Szokuje ignorancja, nieumiejętność wiązania przyczyny ze skutkiem. Nieodmiennie zadziwia brak wstydu, gdy delikwentowi wykaże się głupotę i intelektualną aberrację. „Ale o co chodzi?” - zapyta prostodusznie, zdziwiony, że ktoś może mieć jakieś „wąty”. Przecież jest ok. Ok jest bluzganie w przestrzeni publicznej („język pokoleniowego buntu”), głoszenie genderowskich tez niknących w oparach absurdu, traktowanie Pana Boga i Kościoła jak klocki lego. Zero zażenowania. Pogarda dla rozumu.

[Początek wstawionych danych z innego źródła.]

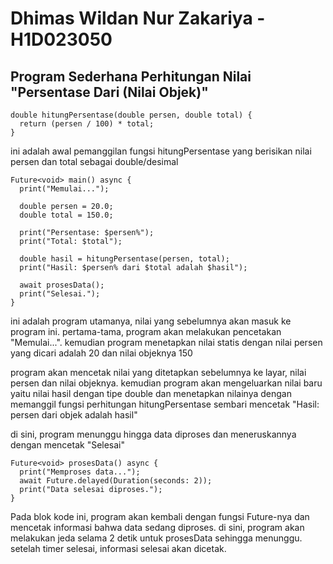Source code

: <h1>Dhimas Wildan Nur Zakariya - H1D023050 </h1>
<h2> Program Sederhana Perhitungan Nilai "Persentase Dari (Nilai Objek)" </h2>

```
double hitungPersentase(double persen, double total) {
  return (persen / 100) * total;
}

```
<p> ini adalah awal pemanggilan fungsi hitungPersentase yang berisikan nilai persen dan total sebagai double/desimal </p>

```
Future<void> main() async {
  print("Memulai...");
  
  double persen = 20.0;
  double total = 150.0;

  print("Persentase: $persen%");
  print("Total: $total");

  double hasil = hitungPersentase(persen, total);
  print("Hasil: $persen% dari $total adalah $hasil");

  await prosesData();
  print("Selesai.");
}
```
<p> 
ini adalah program utamanya, nilai yang sebelumnya akan masuk ke program ini.
pertama-tama, program akan melakukan pencetakan "Memulai...".
kemudian program menetapkan nilai statis dengan nilai persen yang dicari adalah 20 dan nilai objeknya 150

program akan mencetak nilai yang ditetapkan sebelumnya ke layar, nilai persen dan nilai objeknya.
kemudian program akan mengeluarkan nilai baru yaitu nilai hasil dengan tipe double dan menetapkan nilainya
dengan memanggil fungsi perhitungan hitungPersentase sembari mencetak "Hasil: persen dari objek adalah hasil"

di sini, program menunggu hingga data diproses dan meneruskannya dengan mencetak "Selesai"
</p>

```
Future<void> prosesData() async {
  print("Memproses data...");
  await Future.delayed(Duration(seconds: 2));
  print("Data selesai diproses.");
}
```
<p>
  Pada blok kode ini, program akan kembali dengan fungsi Future-nya dan mencetak informasi bahwa data sedang diproses.
di sini, program akan melakukan jeda selama 2 detik untuk prosesData sehingga menunggu. 
setelah timer selesai, informasi selesai akan dicetak.
</p>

Na koniec kilka uwag na temat tzw. katolicyzmu schizofrenicznego. Pierwszą, podstawową zasadą „normalnego” katolicyzmu jest uznanie prymatu Pana Boga w swoim życiu, akceptacja doktryny chrześcijańskiej, życie według zasad Ewangelii, w posłuszeństwie Bogu i Kościołowi. Są też i jego „nienormalne” wersje. I tak np. od niedawna mówi się o katolicyzmie kulturowym. Czymże jest? Jego „zwolennicy mają dystans do katolickiej wiary i moralności, zarazem jednak cenią pewne elementy kulturowo-obyczajowe tego wyznania, a nawet w nich uczestniczą”.
„A nawet!” - niesamowite!
Jak pisze Jan Galarowicz na swoim blogu (www.niezalezna.pl), mamy dziś do czynienia z kolejną odmianą katolicyzmu, a mianowicie katolicyzmem schizofrenicznym. Z całą mocą ujawnia się on we wspomnianych w niniejszym felietonie wydarzeniach. „Coraz liczniejsza grupa osób, deklarujących się jako katolicy, neguje ważne elementy katolickiej wiary i moralności oraz atakuje wraz z bezbożnikami Kościół” - stwierdza. Dodajmy: nie widząc w tym żadnej sprzeczności. Ze zjawiskiem mamy do czynienia nierzadko na co dzień na naszych ulicach. Spotykamy „katolików” kipiących nienawiścią do Chrystusa i Kościoła, wołających wraz z Martą Lempart: „zabić, zabić!”, mających gdzieś Boże przykazania, Ewangelię, zasady. I jednocześnie niewidzących problemu w tym, by nucić słodko kolędy, dzielić się opłatkiem, wysyłać dzieci do Pierwszej Komunii i bierzmowania. „Ale o co chodzi?” - burzą się, gdy ktoś zwróci uwagę na ich wewnętrzne pogmatwanie. Przyjdą do kancelarii parafialnej prosić „je..ny kler” o „zaświadczenie na chrzestnego” albo o ślub, chrzest, zameldują się na Pasterce. Nie dostrzegą sprzeczności. Niby są, ale mentalnie już dawno znaleźli się poza Kościołem. Jak pisał wiele lat temu ks. Joseph Ratzinger, „nie bardzo szukają i nie bardzo są w domu. [...] Są na progu, to znaczy nie wiedzą, czy do Kościoła wejść, czy z niego wyjść; znajdują się pomiędzy wiarą a niewiarą”.
I to jest prawdziwe wyzwanie dla współczesnych ewangelizatorów.